Nick TatonettiAssociate Professor, Columbia University
Jessie TenenbaumChief Data Officer, North Carolina DHHS
Jessie Tenenbaum serves as the Chief Data Officer (CDO) for DHHS, assisting the Department in developing a strategy to use information to inform and evaluate policy and improve the health and well-being of residents of North Carolina.
Prior to taking on the role of CDO, Tenenbaum was a founding faculty member of the Division of Translational Biomedical Informatics within Duke University's Department of Biostatistics and Bioinformatics. Her research applies expertise in data standards and electronic health records to stratify mental health disorders to enable precision medicine. She is also interested in ethical, legal and social issues around big data and precision medicine. Prior to her faculty role, Tenenbaum was Associate Director for Bioinformatics for the Duke Translational Medicine Institute, with a focus on data standards and enterprise data warehousing.
Nationally, Tenenbaum is a member of the Board of Directors for the American Medical Informatics Association (AMIA) and plays a leadership role in AMIA's Committee on Women in Informatics. She is an Associate Editor for the Journal of Biomedical Informatics and serves on the Board of Scientific Counselors for the National Library of Medicine. She also serves on a number of editorial and advisory boards including Nature Scientific Data and Briefings in Bioinformatics.
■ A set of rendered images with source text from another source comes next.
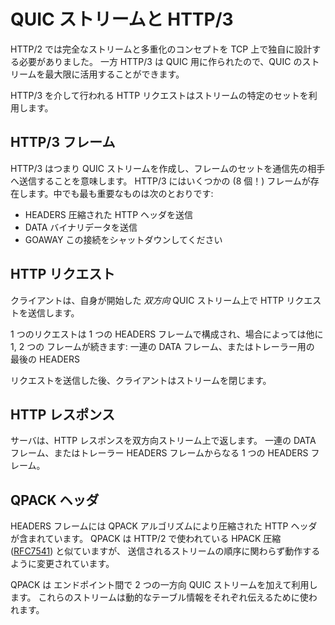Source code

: # QUIC ストリームと HTTP/3

HTTP/2 では完全なストリームと多重化のコンセプトを TCP 上で独自に設計する必要がありました。
一方 HTTP/3 は QUIC 用に作られたので、QUIC のストリームを最大限に活用することができます。

HTTP/3 を介して行われる HTTP リクエストはストリームの特定のセットを利用します。

## HTTP/3 フレーム

HTTP/3 はつまり QUIC ストリームを作成し、フレームのセットを通信先の相手へ送信することを意味します。
HTTP/3 にはいくつかの (8 個！) フレームが存在します。中でも最も重要なものは次のとおりです:

- HEADERS 圧縮された HTTP ヘッダを送信
- DATA バイナリデータを送信
- GOAWAY この接続をシャットダウンしてください

## HTTP リクエスト

クライアントは、自身が開始した *双方向* QUIC ストリーム上で HTTP リクエストを送信します。

1 つのリクエストは 1 つの HEADERS フレームで構成され、場合によっては他に 1, 2 つの
フレームが続きます: 一連の DATA フレーム、またはトレーラー用の 最後の HEADERS

リクエストを送信した後、クライアントはストリームを閉じます。

## HTTP レスポンス

サーバは、HTTP レスポンスを双方向ストリーム上で返します。
一連の DATA フレーム、またはトレーラー HEADERS フレームからなる 1 つの HEADERS フレーム。

## QPACK ヘッダ

HEADERS フレームには QPACK アルゴリズムにより圧縮された HTTP ヘッダが含まれています。
QPACK は HTTP/2 で使われている HPACK 圧縮 ([RFC7541](https://httpwg.org/specs/rfc7541.html)) と似ていますが、
送信されるストリームの順序に関わらず動作するように変更されています。

QPACK は エンドポイント間で 2 つの一方向 QUIC ストリームを加えて利用します。
これらのストリームは動的なテーブル情報をそれぞれ伝えるために使われます。

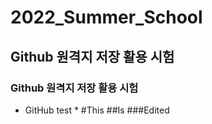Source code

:# 2022_Summer_School
## Github 원격지 저장 활용 시험
### Github 원격지 저장 활용 시험
* GitHub test *
#This
##Is
###Edited
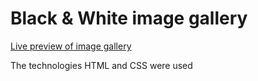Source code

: # Black &amp; White image gallery

<a href="https://developer-vs.github.io/image_gallery/">Live preview of image gallery</a>

The technologies HTML and CSS were used 
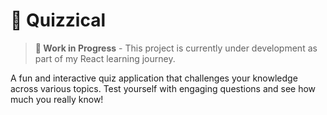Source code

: # 🧠 Quizzical

> **🚧 Work in Progress** - This project is currently under development as part of my React learning journey.

A fun and interactive quiz application that challenges your knowledge across various topics. Test yourself with engaging questions and see how much you really know!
After earning her bachelor’s degree in biology from Harvard University, Tenenbaum was a Program Manager at Microsoft Corp. in Redmond, Wash., for six years before pursuing a PhD in biomedical informatics at Stanford University. As a 2006 Science Policy Fellow at the National Academy of Medicine (then the Institute of Medicine), she helped to organize the first Roundtable on Evidence-Based Medicine and assisted in early planning stages for a workshop on health information technology.
Tenenbaum is a strong promoter and advocate of young women interested in in STEM (science, technology, engineering and math) careers. She volunteers in local schools to teach programming to elementary school students and volunteers with Triangle Women in STEM to plan annual STEM Day events for girls.